**Required action:** Copy out the lines of the records below, and only those lines, from the one with "Использовала формулу [А-Я]*?слав" through the one with "- Pandas에서 Groupby", exactly as they appear.

============

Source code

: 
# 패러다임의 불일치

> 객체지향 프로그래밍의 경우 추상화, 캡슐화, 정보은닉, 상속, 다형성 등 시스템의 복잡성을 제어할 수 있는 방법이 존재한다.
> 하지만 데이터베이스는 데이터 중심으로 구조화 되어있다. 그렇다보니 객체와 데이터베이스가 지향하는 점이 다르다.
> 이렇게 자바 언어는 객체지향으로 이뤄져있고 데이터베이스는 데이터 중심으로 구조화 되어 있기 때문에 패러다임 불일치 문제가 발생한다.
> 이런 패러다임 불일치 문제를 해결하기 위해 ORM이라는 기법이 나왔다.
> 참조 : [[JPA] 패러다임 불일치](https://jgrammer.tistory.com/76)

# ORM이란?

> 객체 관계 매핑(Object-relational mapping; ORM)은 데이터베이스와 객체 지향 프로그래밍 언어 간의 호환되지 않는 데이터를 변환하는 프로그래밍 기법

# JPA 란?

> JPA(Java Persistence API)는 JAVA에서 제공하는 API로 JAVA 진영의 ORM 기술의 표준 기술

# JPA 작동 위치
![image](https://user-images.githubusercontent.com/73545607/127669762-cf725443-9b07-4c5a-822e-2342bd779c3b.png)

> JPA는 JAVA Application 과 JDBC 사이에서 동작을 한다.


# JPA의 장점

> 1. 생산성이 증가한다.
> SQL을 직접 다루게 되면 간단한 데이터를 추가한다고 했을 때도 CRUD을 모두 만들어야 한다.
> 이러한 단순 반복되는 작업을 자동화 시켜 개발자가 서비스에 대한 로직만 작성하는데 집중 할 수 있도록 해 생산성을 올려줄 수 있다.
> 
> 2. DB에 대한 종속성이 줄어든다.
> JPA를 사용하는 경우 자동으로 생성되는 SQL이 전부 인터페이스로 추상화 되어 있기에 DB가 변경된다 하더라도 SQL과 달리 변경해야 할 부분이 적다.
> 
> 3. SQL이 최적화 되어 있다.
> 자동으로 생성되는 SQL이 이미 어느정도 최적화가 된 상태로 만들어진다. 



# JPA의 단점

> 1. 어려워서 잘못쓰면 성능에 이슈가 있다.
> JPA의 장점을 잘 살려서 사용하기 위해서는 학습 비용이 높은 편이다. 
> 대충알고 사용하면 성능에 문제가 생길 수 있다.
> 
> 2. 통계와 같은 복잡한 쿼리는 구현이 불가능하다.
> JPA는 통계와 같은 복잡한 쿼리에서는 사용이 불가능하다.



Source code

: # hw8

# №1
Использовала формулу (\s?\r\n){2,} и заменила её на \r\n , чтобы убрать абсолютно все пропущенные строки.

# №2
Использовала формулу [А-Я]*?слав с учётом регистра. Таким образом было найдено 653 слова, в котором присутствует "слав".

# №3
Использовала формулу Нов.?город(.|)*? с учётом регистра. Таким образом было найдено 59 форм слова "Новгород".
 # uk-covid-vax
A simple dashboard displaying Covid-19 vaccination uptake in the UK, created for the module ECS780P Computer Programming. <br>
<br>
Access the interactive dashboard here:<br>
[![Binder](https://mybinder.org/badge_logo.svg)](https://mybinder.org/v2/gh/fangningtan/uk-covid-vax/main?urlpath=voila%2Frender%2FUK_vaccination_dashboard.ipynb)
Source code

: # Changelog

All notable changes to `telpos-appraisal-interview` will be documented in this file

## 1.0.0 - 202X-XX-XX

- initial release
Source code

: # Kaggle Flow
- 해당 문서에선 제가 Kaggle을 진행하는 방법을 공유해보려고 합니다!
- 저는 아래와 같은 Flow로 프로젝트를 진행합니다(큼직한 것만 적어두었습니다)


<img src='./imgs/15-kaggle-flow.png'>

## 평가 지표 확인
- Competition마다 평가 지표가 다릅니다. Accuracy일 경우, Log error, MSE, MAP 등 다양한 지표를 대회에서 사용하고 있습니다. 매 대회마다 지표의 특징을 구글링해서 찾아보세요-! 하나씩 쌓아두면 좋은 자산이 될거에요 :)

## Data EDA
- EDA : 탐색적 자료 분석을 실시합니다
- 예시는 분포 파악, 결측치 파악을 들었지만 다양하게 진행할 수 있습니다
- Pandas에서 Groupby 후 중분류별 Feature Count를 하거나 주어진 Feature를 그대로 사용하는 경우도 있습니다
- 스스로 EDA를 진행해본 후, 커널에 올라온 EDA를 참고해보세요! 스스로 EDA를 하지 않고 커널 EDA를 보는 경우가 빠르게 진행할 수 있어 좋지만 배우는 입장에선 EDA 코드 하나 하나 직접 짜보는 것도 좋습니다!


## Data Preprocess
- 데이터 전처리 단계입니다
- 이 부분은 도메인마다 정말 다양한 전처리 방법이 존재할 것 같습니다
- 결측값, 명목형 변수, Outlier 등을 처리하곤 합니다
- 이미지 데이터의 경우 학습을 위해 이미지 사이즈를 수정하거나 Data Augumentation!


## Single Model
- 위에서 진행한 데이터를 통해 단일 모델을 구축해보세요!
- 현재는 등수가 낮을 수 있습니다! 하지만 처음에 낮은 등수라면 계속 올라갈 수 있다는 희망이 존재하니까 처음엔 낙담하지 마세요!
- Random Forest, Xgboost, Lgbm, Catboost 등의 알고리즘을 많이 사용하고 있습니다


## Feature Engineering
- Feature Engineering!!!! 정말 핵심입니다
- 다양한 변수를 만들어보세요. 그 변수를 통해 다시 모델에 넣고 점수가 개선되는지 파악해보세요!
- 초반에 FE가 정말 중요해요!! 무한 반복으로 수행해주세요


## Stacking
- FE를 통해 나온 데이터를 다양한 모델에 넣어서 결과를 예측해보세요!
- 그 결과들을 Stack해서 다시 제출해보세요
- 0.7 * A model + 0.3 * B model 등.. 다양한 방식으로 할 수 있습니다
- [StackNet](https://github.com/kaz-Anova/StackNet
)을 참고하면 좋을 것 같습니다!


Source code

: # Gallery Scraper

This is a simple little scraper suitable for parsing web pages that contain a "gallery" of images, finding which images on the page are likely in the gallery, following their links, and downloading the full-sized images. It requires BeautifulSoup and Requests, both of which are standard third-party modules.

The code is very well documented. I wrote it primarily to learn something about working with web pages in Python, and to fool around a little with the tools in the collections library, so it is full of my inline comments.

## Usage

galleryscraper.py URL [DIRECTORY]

============

**Solution:**
Использовала формулу [А-Я]*?слав с учётом регистра. Таким образом было найдено 653 слова, в котором присутствует "слав".

# №3
Использовала формулу Нов.?город(.|)*? с учётом регистра. Таким образом было найдено 59 форм слова "Новгород".
 # uk-covid-vax
A simple dashboard displaying Covid-19 vaccination uptake in the UK, created for the module ECS780P Computer Programming. <br>
<br>
Access the interactive dashboard here:<br>
[![Binder](https://mybinder.org/badge_logo.svg)](https://mybinder.org/v2/gh/fangningtan/uk-covid-vax/main?urlpath=voila%2Frender%2FUK_vaccination_dashboard.ipynb)
Source code

: # Changelog

All notable changes to `telpos-appraisal-interview` will be documented in this file

## 1.0.0 - 202X-XX-XX

- initial release
Source code

: # Kaggle Flow
- 해당 문서에선 제가 Kaggle을 진행하는 방법을 공유해보려고 합니다!
- 저는 아래와 같은 Flow로 프로젝트를 진행합니다(큼직한 것만 적어두었습니다)


<img src='./imgs/15-kaggle-flow.png'>

## 평가 지표 확인
- Competition마다 평가 지표가 다릅니다. Accuracy일 경우, Log error, MSE, MAP 등 다양한 지표를 대회에서 사용하고 있습니다. 매 대회마다 지표의 특징을 구글링해서 찾아보세요-! 하나씩 쌓아두면 좋은 자산이 될거에요 :)

## Data EDA
- EDA : 탐색적 자료 분석을 실시합니다
- 예시는 분포 파악, 결측치 파악을 들었지만 다양하게 진행할 수 있습니다
- Pandas에서 Groupby 후 중분류별 Feature Count를 하거나 주어진 Feature를 그대로 사용하는 경우도 있습니다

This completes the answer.